La charge de trop pour Clément. Nous sommes le 12 décembre 2020 à Paris, il manifeste contre la proposition de loi «sécurité globale». L'étudiant de 18 ans rencontre la matraque pour la première fois lors d'une avancée des forces de l'ordre depuis une rue perpendiculaire au défilé. «J'étais en deuxième ligne, un coup est passé sur moi. Je priais pour que ce soit ceux de devant qui prennent. C'était humiliant, dégradant pour l'image que j'ai de moi», confie celui qui a été biberonné aux défilés du 1er mai par des parents syndicalistes. «Ça tapait au hasard, se souvient-il.
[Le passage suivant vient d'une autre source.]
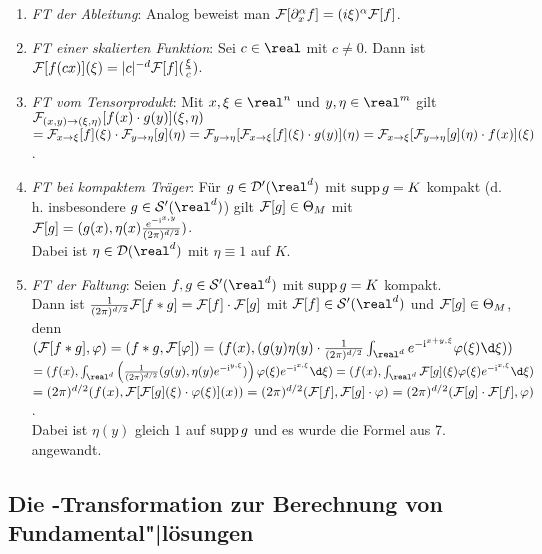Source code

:\begin{enumerate}
    \item
    \emph{FT der Ableitung}:
    Analog beweist man $\mathcal{F}[\partial_x^\alpha f] = (i\xi)^\alpha \mathcal{F}[f]$.

    \item
    \emph{FT einer skalierten Funktion}:
    Sei $c \in \real$ mit $c \not= 0$.
    Dann ist $\mathcal{F}[f(cx)](\xi) = |c|^{-d} \mathcal{F}[f](\frac{\xi}{c})$.

    \item
    \emph{FT vom Tensorprodukt}:
    Mit $x, \xi \in \real^n$ und $y, \eta \in \real^m$ gilt
    $\mathcal{F}_{(x, y) \to (\xi, \eta)}[f(x) \cdot g(y)](\xi, \eta)$\\
    $= \mathcal{F}_{x \to \xi}[f](\xi) \cdot \mathcal{F}_{y \to \eta}[g](\eta) =
    \mathcal{F}_{y \to \eta}[\mathcal{F}_{x \to \xi}[f](\xi) \cdot g(y)](\eta) =
    \mathcal{F}_{x \to \xi}[\mathcal{F}_{y \to \eta}[g](\eta) \cdot f(x)](\xi)$.

    \item
    \emph{FT bei kompaktem Träger}:
    Für $g \in \D'(\real^d)$ mit $\operatorname{supp} g = K$ kompakt
    (d.\,h. insbesondere $g \in \S'(\real^d)$) gilt
    $\mathcal{F}[g] \in \Theta_M$ mit
    $\mathcal{F}[g] = (g(x), \eta(x)\frac{e^{-\mathrm{i}\sp{x, y}}}{(2\pi)^{d/2}})$.\\
    Dabei ist $\eta \in \D(\real^d)$ mit $\eta \equiv 1$ auf $K$.

    \item
    \emph{FT der Faltung}:
    Seien $f, g \in \S'(\real^d)$ mit $\operatorname{supp} g = K$ kompakt.\\
    Dann ist $\frac{1}{(2\pi)^{d/2}} \mathcal{F}[f \ast g] = \mathcal{F}[f] \cdot \mathcal{F}[g]$
    mit $\F[f] \in \S'(\real^d)$ und $\mathcal{F}[g] \in \Theta_M$, denn\\
    $(\F[f \ast g], \varphi) = (f \ast g, \F[\varphi]) =
    (f(x), (g(y)\eta(y) \cdot \frac{1}{(2\pi)^{d/2}}
    \int_{\real^d} e^{-\i\sp{x + y, \xi}}\varphi(\xi)\d\xi))$\\
    $= (f(x), \int_{\real^d}
    \left(\frac{1}{(2\pi)^{d/2}} (g(y), \eta(y)e^{-\i\sp{y, \xi}})\right)
    \varphi(\xi)e^{-\i\sp{x, \xi}}\d\xi) =
    (f(x), \int_{\real^d} \F[g](\xi)\varphi(\xi)e^{-\i\sp{x, \xi}}\d\xi)$\\
    $= (2\pi)^{d/2} (f(x), \mathcal{F}[\mathcal{F}[g](\xi) \cdot \varphi(\xi)](x)) =
    (2\pi)^{d/2} (\mathcal{F}[f], \mathcal{F}[g] \cdot \varphi) =
    (2\pi)^{d/2} (\mathcal{F}[g] \cdot \mathcal{F}[f], \varphi)$.\\
    Dabei ist $\eta(y)$ gleich $1$ auf $\operatorname{supp} g$ und es wurde die Formel aus
    7. angewandt.
\end{enumerate}

\subsection{%
    Die -Transformation zur Berechnung von Fundamental"|lösungen%
}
Pourtant il n'y avait pas de dégradations.»
Clément termine le parcours, «en baissant la tête. On avançait au rythme de la police qui formait un U autour de nous.» À la sortie, sa décision est prise: il n'ira plus. «Pour l'effet que ça va avoir [sur la politique du gouvernement, ndlr] je ne vais pas risquer la prison, ou de me faire éclater le crâne.»
Clément n'est pas seul à avoir renoncé à faire entendre sa voix dans la rue par crainte des stratégies du maintien de l'ordre. Peu importe leur âge. Manifestants du dimanche, ou fidèles des cortèges de tête, ils décrivent un évènement, un déclic après lequel ils n'y sont plus retournés. Comme Marie, ils craignent «d'être au mauvais endroit, au mauvais moment». Ou, comme Marion, ne veulent pas y aller seul·es. «Mes amis ont peur. On nous dit qu'on cible les casseurs, mais maintenant je me rends compte que ça concerne tout le monde.»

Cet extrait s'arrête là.